Lend at least 450 billion yuan, banks told by China province as slowdown deepens

Such implied targeted intervention by local government concerns economists

The banking regulator of the central Chinese province of Henan has told lenders to grant at least 450 billion yuan (HK$523 billion) in new loans this year to help shore up the local economy, a rare edict that has raised concerns the local government is becoming increasingly intrusive in influencing bank business decision-making amid the economic slowdown.

The instructions were issued by the Henan branch of the China Banking Regulatory Commission and posted on the website of the Henan government on Sunday. It came at a time when bad debt risks are rising for Chinese banks and the corporate leverage ratio is deemed at a risky level.

The Bank for International Settlements published a quarterly report on Sunday saying China’s first-quarter “credit-to-GDP gap”, a measure of credit vulnerability, was three times higher than the danger line. The reading was also higher than the levels in East Asia before the 1997 Asia Financial Crisis or in the United States before the outbreak of the 2008 financial crisis.

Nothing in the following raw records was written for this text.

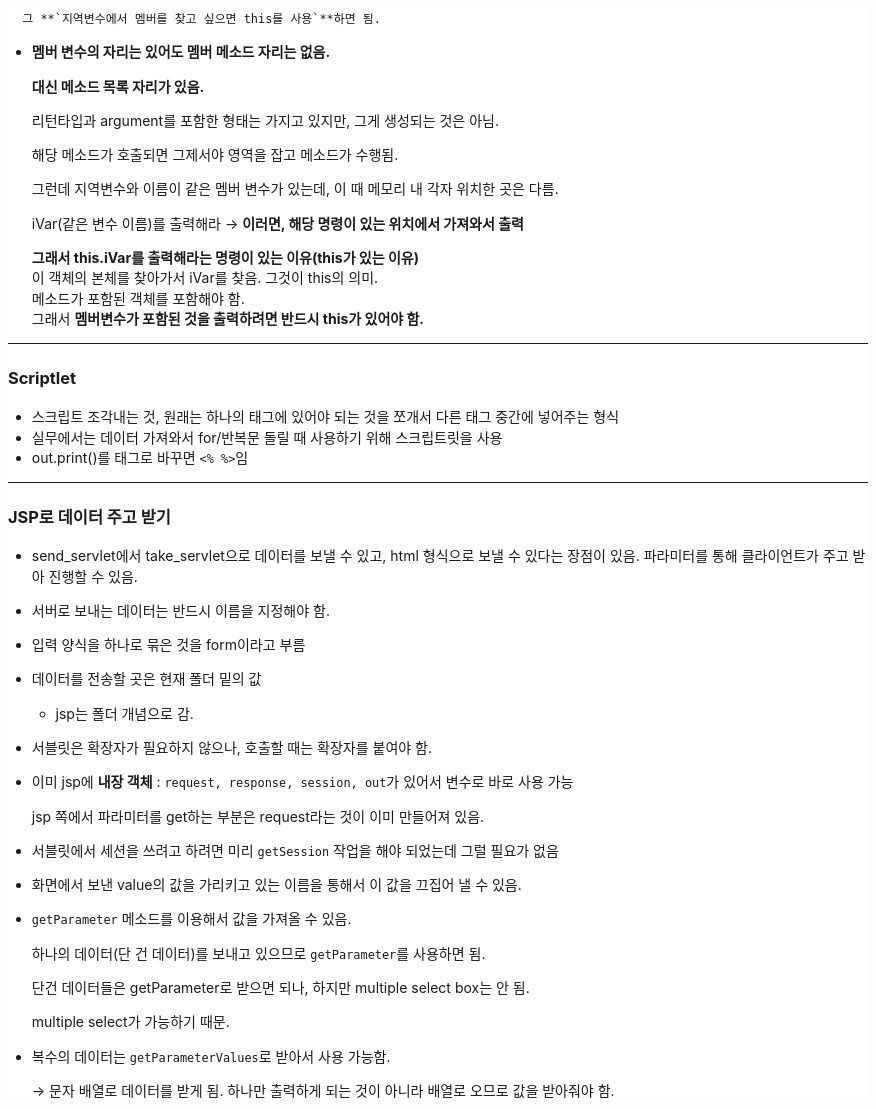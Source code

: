       그 **`지역변수에서 멤버를 찾고 싶으면 this를 사용`**하면 됨.

- **멤버 변수의 자리는 있어도 멤버 메소드 자리는 없음.**

  **대신 메소드 목록 자리가 있음.**

  리턴타입과 argument를 포함한 형태는 가지고 있지만, 그게 생성되는 것은 아님.

  해당 메소드가 호출되면 그제서야 영역을 잡고 메소드가 수행됨.

  그런데 지역변수와 이름이 같은 멤버 변수가 있는데, 이 때 메모리 내 각자 위치한 곳은 다름.

  iVar(같은 변수 이름)를 출력해라 → **이러면, 해당 명령이 있는 위치에서 가져와서 출력**

  **그래서 this.iVar를 출력해라는 명령이 있는 이유(this가 있는 이유)**   
  이 객체의 본체를 찾아가서 iVar를 찾음. 그것이 this의 의미.    
  메소드가 포함된 객체를 포함해야 함.   
  그래서 **멤버변수가 포함된 것을 출력하려면 반드시 this가 있어야 함.**


---

### Scriptlet

- 스크립트 조각내는 것, 원래는 하나의 태그에 있어야 되는 것을 쪼개서 다른 태그 중간에 넣어주는 형식
- 실무에서는 데이터 가져와서 for/반복문 돌릴 때 사용하기 위해 스크립트릿을 사용
- out.print()를 태그로 바꾸면 `<% %>`임

---

### JSP로 데이터 주고 받기

- send_servlet에서 take_servlet으로 데이터를 보낼 수 있고, html 형식으로 보낼 수 있다는 장점이 있음. 파라미터를 통해 클라이언트가 주고 받아 진행할 수 있음.
- 서버로 보내는 데이터는 반드시 이름을 지정해야 함.
- 입력 양식을 하나로 묶은 것을 form이라고 부름
- 데이터를 전송할 곳은 현재 폴더 밑의 값
    - jsp는 폴더 개념으로 감.
- 서블릿은 확장자가 필요하지 않으나, 호출할 때는 확장자를 붙여야 함.
- 이미 jsp에 **내장 객체** : `request, response, session, out`가 있어서 변수로 바로 사용 가능

  jsp 쪽에서 파라미터를 get하는 부분은 request라는 것이 이미 만들어져 있음.

- 서블릿에서 세션을 쓰려고 하려면 미리 `getSession` 작업을 해야 되었는데 그럴 필요가 없음
- 화면에서 보낸 value의 값을 가리키고 있는 이름을 통해서 이 값을 끄집어 낼 수 있음.
- `getParameter` 메소드를 이용해서 값을 가져올 수 있음.

  하나의 데이터(단 건 데이터)를 보내고 있으므로 `getParameter`를 사용하면 됨.

  단건 데이터들은 getParameter로 받으면 되나, 하지만 multiple select box는 안 됨.

  multiple select가 가능하기 때문.

- 복수의 데이터는 `getParameterValues`로 받아서 사용 가능함.

  → 문자 배열로 데이터를 받게 됨. 하나만 출력하게 되는 것이 아니라 배열로 오므로 값을 받아줘야 함.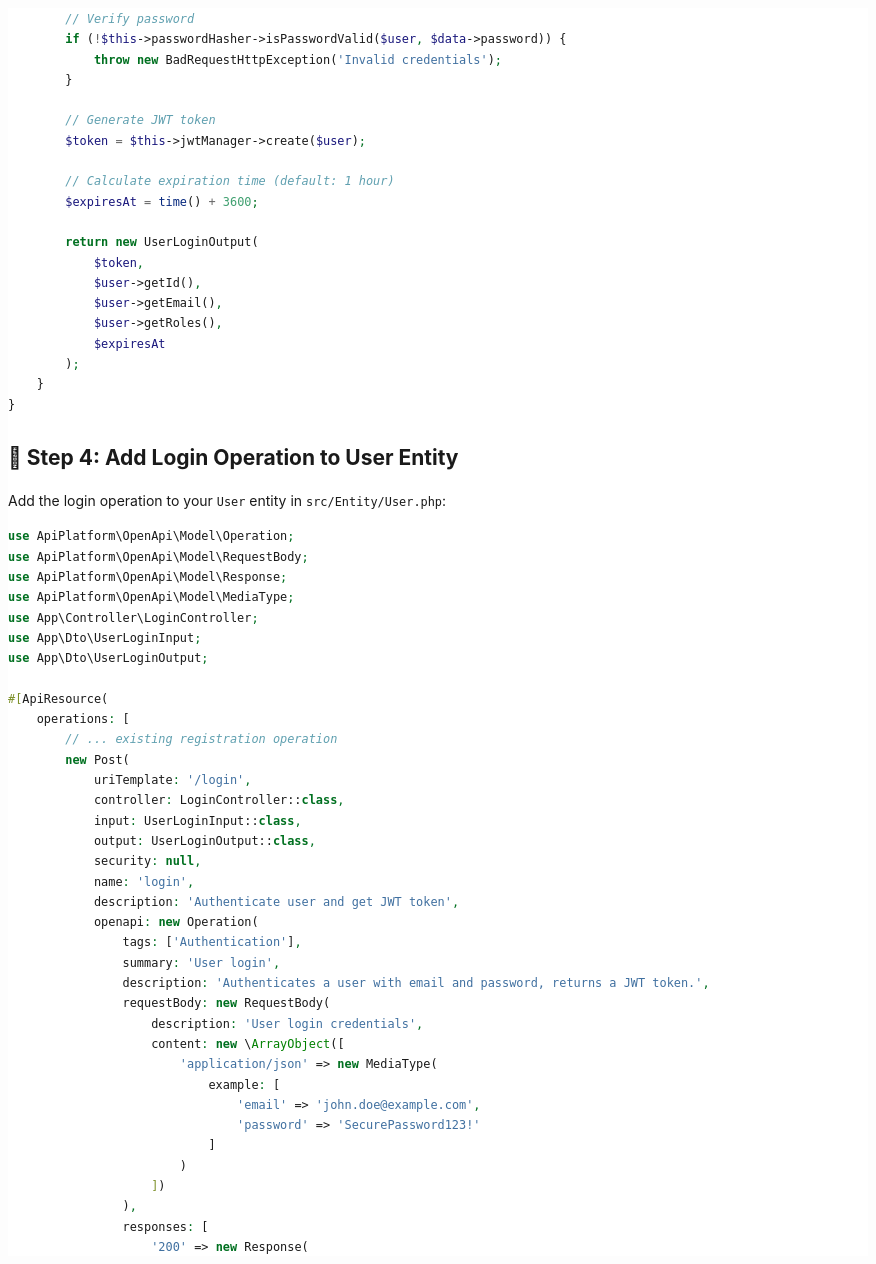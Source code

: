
 ```php
        // Verify password
        if (!$this->passwordHasher->isPasswordValid($user, $data->password)) {
            throw new BadRequestHttpException('Invalid credentials');
        }

        // Generate JWT token
        $token = $this->jwtManager->create($user);
        
        // Calculate expiration time (default: 1 hour)
        $expiresAt = time() + 3600;

        return new UserLoginOutput(
            $token,
            $user->getId(),
            $user->getEmail(),
            $user->getRoles(),
            $expiresAt
        );
    }
}
```

## 🎯 Step 4: Add Login Operation to User Entity

Add the login operation to your `User` entity in `src/Entity/User.php`:

```php
use ApiPlatform\OpenApi\Model\Operation;
use ApiPlatform\OpenApi\Model\RequestBody;
use ApiPlatform\OpenApi\Model\Response;
use ApiPlatform\OpenApi\Model\MediaType;
use App\Controller\LoginController;
use App\Dto\UserLoginInput;
use App\Dto\UserLoginOutput;

#[ApiResource(
    operations: [
        // ... existing registration operation
        new Post(
            uriTemplate: '/login',
            controller: LoginController::class,
            input: UserLoginInput::class,
            output: UserLoginOutput::class,
            security: null,
            name: 'login',
            description: 'Authenticate user and get JWT token',
            openapi: new Operation(
                tags: ['Authentication'],
                summary: 'User login',
                description: 'Authenticates a user with email and password, returns a JWT token.',
                requestBody: new RequestBody(
                    description: 'User login credentials',
                    content: new \ArrayObject([
                        'application/json' => new MediaType(
                            example: [
                                'email' => 'john.doe@example.com',
                                'password' => 'SecurePassword123!'
                            ]
                        )
                    ])
                ),
                responses: [
                    '200' => new Response(
```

It was also reminiscent of financial practices in the 1990s, when Chinese bank branches were asked to bankroll local government projects – a practice that resulted in massive bad debts and forced Beijing to use public funds to bail out state banks.

“It is rare to see a singled-out concrete credit scale target nowadays,” said Lian Ping, chief economist at the Bank of Communications, the country’s fifth-largest lender. “It would probably be hard to say that the credit scale target doesn’t involve intervention by the local government.”

Lian said he didn’t expect other provinces to follow the lead of Henan in setting provincial credit targets as such targets are not in line with Beijing’s current macro-economic policies. China now uses targets of M2 growth, a broad measure of money supply, and total social financing growth, both of which are set at 13 per cent for this year, in steering its monetary policy for economic growth.

On a nationwide level, China’s central bank has played down the loan target as it is regarded as not being adequately oriented to the market.

“China’s practice of guiding credit scale is rare when compared with other markets,” said Suan Teck Kin, a senior economist at the United Overseas Bank. “It should be banks’ own decision to make on their lending plan, rather than following orders from the regulator.”

Telling banks how much they should lend could bring additional risks to bank loan books, especially when the economy is experiencing a downside trajectory, he said.

Henan, one of China’s major coal mining provinces, is under pressure to phase out its polluting and obsolete coal mining capacity and secure new growth engines. The non-performing loans ratio in the province was 3 per cent at the end of 2015, higher than the national average and 1.3 percentage points higher than its ratio at the end of 2014. Outstanding bad loans nearly doubled to 95.8 billion yuan by the end of 2015, according to data from the People’s Bank of China.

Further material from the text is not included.